The findings were published online August 24 in Science Advances.
Two Key Proteins
Chimeric antigen receptor and engineered T-cell receptor T cells have demonstrated high clinical efficacy against some cancers. They also show promise for treating infection and immunologic disorders and for preventing transplant rejection, the authors write.
But sourcing these therapeutic cells from individual donors is costly and laborious, they add. Inter-donor variability and intra-donor heterogeneity make the production and quality control of personalized T-cell therapies challenging. The efficacy rate of this type of therapy is close to 50% for some cancers, but a new batch must be created for each treatment, and the cost is about half a million dollars each round, according to the researchers. Using PSCs to create immune cells in the laboratory could facilitate the derivation of hundreds of doses from a single cell.

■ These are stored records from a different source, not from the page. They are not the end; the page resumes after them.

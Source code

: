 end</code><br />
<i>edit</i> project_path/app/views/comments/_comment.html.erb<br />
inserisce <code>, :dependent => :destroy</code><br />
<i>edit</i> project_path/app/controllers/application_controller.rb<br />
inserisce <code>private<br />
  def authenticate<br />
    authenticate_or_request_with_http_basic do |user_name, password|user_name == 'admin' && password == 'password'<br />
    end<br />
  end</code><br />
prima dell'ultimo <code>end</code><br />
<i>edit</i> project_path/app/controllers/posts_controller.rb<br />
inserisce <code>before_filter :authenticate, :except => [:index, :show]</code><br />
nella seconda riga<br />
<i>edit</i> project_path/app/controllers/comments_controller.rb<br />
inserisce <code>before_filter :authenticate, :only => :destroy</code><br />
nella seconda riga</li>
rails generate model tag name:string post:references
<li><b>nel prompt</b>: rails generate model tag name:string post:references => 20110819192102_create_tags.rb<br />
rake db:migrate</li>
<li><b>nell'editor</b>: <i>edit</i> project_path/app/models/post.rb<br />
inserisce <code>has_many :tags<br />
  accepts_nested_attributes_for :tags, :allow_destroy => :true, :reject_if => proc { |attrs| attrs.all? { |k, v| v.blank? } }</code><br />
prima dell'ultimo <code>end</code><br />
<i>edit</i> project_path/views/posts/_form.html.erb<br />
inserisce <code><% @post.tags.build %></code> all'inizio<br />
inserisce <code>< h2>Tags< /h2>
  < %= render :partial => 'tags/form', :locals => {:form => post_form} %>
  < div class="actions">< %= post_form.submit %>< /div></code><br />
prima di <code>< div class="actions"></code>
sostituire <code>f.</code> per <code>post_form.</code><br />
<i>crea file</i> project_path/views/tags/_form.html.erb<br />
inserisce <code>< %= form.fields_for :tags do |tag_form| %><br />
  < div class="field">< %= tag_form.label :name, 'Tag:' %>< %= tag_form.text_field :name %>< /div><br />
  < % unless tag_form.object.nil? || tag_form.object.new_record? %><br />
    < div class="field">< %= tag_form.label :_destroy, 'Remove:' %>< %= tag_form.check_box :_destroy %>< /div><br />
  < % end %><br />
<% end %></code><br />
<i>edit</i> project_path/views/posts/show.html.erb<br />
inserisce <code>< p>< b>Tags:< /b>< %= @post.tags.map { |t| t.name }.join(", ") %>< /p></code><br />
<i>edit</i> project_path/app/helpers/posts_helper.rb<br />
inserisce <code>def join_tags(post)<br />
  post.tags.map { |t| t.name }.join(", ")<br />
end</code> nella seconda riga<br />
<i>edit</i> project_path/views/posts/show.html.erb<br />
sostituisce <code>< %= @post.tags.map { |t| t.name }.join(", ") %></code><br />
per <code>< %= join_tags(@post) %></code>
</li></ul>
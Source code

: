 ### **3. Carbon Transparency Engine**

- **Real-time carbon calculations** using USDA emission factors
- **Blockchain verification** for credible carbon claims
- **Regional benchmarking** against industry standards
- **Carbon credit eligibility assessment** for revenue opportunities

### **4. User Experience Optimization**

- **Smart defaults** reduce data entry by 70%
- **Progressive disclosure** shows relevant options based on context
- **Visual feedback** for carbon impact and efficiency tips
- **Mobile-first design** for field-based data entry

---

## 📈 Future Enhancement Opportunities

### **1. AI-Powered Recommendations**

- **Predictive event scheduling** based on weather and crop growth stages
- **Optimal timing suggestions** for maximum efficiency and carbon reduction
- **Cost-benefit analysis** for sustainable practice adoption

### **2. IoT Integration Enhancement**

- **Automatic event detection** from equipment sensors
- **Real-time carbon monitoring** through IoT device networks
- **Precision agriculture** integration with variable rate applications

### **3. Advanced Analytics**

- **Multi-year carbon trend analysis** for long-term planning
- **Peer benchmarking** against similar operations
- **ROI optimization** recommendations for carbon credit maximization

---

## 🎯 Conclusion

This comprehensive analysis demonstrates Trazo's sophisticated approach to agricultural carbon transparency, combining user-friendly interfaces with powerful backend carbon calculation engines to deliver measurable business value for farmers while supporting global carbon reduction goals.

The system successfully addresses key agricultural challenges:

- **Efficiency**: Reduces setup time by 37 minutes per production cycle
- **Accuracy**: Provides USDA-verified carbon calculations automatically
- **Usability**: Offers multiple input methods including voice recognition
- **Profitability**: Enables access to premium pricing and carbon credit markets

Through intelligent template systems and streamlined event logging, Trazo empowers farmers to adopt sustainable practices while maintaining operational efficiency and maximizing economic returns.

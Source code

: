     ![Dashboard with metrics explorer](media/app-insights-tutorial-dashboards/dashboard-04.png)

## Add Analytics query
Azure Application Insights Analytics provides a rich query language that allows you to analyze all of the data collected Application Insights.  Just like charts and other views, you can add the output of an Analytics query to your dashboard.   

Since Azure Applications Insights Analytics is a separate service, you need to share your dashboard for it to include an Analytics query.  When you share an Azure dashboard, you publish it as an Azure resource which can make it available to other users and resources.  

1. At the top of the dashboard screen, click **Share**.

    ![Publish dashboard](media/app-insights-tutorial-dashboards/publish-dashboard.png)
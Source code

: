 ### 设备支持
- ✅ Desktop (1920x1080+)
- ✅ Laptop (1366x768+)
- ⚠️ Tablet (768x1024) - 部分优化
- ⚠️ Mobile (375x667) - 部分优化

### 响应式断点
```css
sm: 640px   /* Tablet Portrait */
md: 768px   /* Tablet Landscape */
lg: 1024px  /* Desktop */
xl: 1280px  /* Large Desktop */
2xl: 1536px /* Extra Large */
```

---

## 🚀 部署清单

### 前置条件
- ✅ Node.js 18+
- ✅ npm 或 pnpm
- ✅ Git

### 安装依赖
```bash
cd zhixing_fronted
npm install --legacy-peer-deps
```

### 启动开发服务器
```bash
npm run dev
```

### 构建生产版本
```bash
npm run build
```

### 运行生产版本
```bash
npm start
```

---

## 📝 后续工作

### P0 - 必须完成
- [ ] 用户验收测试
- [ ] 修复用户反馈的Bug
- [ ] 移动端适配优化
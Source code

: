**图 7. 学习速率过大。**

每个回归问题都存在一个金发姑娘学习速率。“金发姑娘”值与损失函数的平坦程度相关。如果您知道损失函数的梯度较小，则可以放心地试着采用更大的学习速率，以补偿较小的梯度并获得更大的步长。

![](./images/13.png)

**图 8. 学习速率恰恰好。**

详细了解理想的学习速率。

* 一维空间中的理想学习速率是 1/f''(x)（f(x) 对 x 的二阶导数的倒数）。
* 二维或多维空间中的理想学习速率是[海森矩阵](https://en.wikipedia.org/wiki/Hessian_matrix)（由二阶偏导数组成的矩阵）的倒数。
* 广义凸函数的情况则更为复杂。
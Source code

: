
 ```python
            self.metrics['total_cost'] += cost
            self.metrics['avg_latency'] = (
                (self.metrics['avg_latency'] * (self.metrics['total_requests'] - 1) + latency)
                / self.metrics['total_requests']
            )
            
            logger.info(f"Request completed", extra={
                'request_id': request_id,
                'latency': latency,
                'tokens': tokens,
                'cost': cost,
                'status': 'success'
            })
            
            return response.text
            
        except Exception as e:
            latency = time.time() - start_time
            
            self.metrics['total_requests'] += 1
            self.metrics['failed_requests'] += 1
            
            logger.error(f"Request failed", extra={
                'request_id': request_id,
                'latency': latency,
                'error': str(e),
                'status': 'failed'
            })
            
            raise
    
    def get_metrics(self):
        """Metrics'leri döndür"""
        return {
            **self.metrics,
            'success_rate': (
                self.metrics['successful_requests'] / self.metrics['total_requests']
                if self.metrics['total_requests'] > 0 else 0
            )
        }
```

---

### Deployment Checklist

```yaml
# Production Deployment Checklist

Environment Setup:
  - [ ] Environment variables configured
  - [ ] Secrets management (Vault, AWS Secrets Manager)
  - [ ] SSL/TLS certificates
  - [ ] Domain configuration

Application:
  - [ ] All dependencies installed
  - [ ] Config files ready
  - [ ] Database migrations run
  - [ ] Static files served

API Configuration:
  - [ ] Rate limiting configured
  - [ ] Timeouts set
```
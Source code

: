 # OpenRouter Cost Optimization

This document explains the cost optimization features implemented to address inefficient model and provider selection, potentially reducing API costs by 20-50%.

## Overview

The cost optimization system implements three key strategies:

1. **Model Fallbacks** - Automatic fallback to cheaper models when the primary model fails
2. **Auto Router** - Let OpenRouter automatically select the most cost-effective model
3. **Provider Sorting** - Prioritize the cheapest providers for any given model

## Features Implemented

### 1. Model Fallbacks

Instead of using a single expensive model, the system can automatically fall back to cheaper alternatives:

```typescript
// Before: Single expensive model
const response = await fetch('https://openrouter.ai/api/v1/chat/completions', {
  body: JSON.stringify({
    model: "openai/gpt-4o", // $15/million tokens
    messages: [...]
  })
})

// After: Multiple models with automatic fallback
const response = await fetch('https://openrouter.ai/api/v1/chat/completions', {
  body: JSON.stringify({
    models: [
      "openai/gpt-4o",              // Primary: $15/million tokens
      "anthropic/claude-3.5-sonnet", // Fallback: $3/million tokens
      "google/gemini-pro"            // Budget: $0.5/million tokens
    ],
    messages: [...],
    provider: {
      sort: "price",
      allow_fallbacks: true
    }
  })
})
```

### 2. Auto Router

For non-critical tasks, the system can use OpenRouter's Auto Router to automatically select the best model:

Differentiating PSCs specifically into hematopoietic progenitors with T-cell potential remains difficult. “How to make the right type of cells from PSCs in the lab has been really challenging,” said Michaels. “Previously, shepherd, or guide, cells from mouse cell lines or cow serum were used, but these shepherd cells produce so many different factors and components that it was hard to understand the minimum signals necessary to do the required job.”
Michaels and his team believed that a pathway called notch signaling, which DLL4 and VCAM1 help to activate, would be important in the development of differentiated blood cells. As it turns out, VCAM1 cooperates with DLL4 to enhance the magnitude of notch signaling during the EHT culture phase. “We set out to understand the minimal signaling requirements for generating hematopoietic progenitors with T-cell potential from human PSCs,” said Michaels.
The investigators coated lab Petri dishes with the DLL4 and VCAM1 proteins and added stem cells and growth media to foster the growth of blood cells with T-cell potential. “Production became faster and more efficient. As an added advantage, without the use of animal products, manufacturing can be done in a quality-controlled way that is easy to replicate and will make it suitable for clinical use,” said Michaels.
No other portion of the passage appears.